Dear Diar2,
I can't believe it.
Now then I know I have an
unsympathetic,
unfeeling and
don't-give-a-fucking-shit mother.
Today, I went home, showed her the subject combination for sec 3 and
she didn't bloody give a fucking look. She just asked me to choose whatever shitty subject I want for sec 3 next year.
She said she didn't know what subjects I like to take next year, so she asked me to freaking fill up the form myself.
In my heart, I was silently cursing her.
What kind of mother is that, to heck care about
SUBJECT COMBINATION FOR SEC 3??
I was freaking frustrated and told her that since she doesn't wanna see the form, then she can forget about seeing it forever.
You know what freaking excuse she said that made my blood boil?
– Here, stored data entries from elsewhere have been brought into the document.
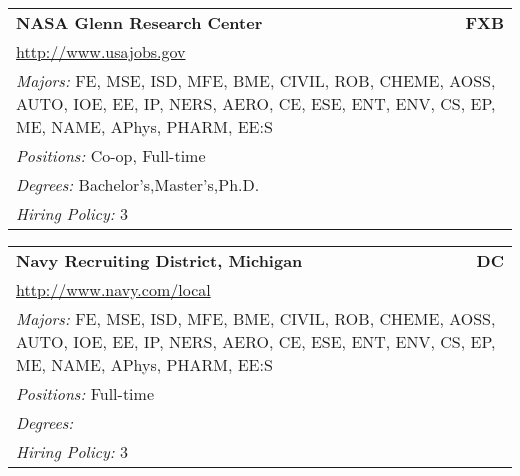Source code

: \documentclass[twoside]{article}
\begin{document}
\begin{center}
\begin{multicols}{3}
\begin{FlushLeft}
\begin{minipage}{\columnwidth}
\end{minipage}
 
\begin{minipage}{\columnwidth}\begin{tabularx}{.95\columnwidth}{Xr}
                 {\Large\bf NASA Glenn Research Center} & {\Large\bf FXB}\\
    \multicolumn{2}{p{.95\columnwidth}}{\url{http://www.usajobs.gov}}\\
    \multicolumn{2}{p{.95\columnwidth}}{\emph{Majors:} FE, MSE, ISD, MFE, BME, CIVIL, ROB, CHEME, AOSS, AUTO, IOE, EE, IP, NERS, AERO, CE, ESE, ENT, ENV, CS, EP, ME, NAME, APhys, PHARM, EE:S}\\
    \multicolumn{2}{p{.95\columnwidth}}{\emph{Positions:} Co-op, Full-time}\\
    \multicolumn{2}{p{.95\columnwidth}}{\emph{Degrees:} Bachelor's,Master's,Ph.D.}\\
    \multicolumn{2}{p{.95\columnwidth}}{\emph{Hiring Policy:} 3}\\
    \end{tabularx}
    
\end{minipage}
 
\begin{minipage}{\columnwidth}\begin{tabularx}{.95\columnwidth}{Xr}
                 {\Large\bf Navy Recruiting District, Michigan} & {\Large\bf DC}\\
    \multicolumn{2}{p{.95\columnwidth}}{\url{http://www.navy.com/local}}\\
    \multicolumn{2}{p{.95\columnwidth}}{\emph{Majors:} FE, MSE, ISD, MFE, BME, CIVIL, ROB, CHEME, AOSS, AUTO, IOE, EE, IP, NERS, AERO, CE, ESE, ENT, ENV, CS, EP, ME, NAME, APhys, PHARM, EE:S}\\
    \multicolumn{2}{p{.95\columnwidth}}{\emph{Positions:} Full-time}\\
    \multicolumn{2}{p{.95\columnwidth}}{\emph{Degrees:} }\\
    \multicolumn{2}{p{.95\columnwidth}}{\emph{Hiring Policy:} 3}\\
    \end{tabularx}
    
\end{minipage}
 

\end{FlushLeft}
\end{multicols}
\end{center}
\end{document}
"I thought you showed me the form earlier this year already huh? Anyway, I hate people who interrupt me when I'm teaching your brother."
That fishball again. That so-going-to-fail-badly bloody fishball. She cares about him more than me. I can tell she's freaking out coz' my brother is still watching TV, and tomorrow is his BIG DAY. Primary school exam.
BIG DEAL.
As if she bloody gave a damn about my secondary school end-of-year exams, I recalled. She didn't even
ASK what subjects I'm being tested for that particular day. She didn't even
cared.
Okay, I admit she cares about my brother more than me. So what? I have plenty of friends who love me and care for me, I don't need your unconditional motherly love. I don't need it, I'm strong enough to hold on. But even if you cared more about my brother, you don't need to vent your anger onto me. Just because that freaking fishball is still enjoying himself in his luxury and so innocently going to fail or do badly in his exams, I repeat,
you don't need to vent all your anger onto me.
I'm not your voodoo doll which you can easily vent your anger on by piercing sharp, pointed needles into my body. I'm a human being with a fragile beating heart, and that's final.
For those people reading this, you may be digusted by my sudden use of strong vulgarities in my bloggie. I deeply apologize for that, as that may put you off badly. But I really need to discard my anger, and the only thing I can do now is to write in this bloggie. If after reading this, you may get the impression that I'm a green monster, do think twice. Put yourself into my shoe. How would you feel when your
mother doesn't want to sit down with you and discuss about your subject combinations for sec 3 next year like all mothers do with their children? How would you feel when your
mother constantly tries to find fault with you and vents all her anger onto you? And how would you feel if your
mother doesn't give a fucking damn about you, whether you're alive or dead?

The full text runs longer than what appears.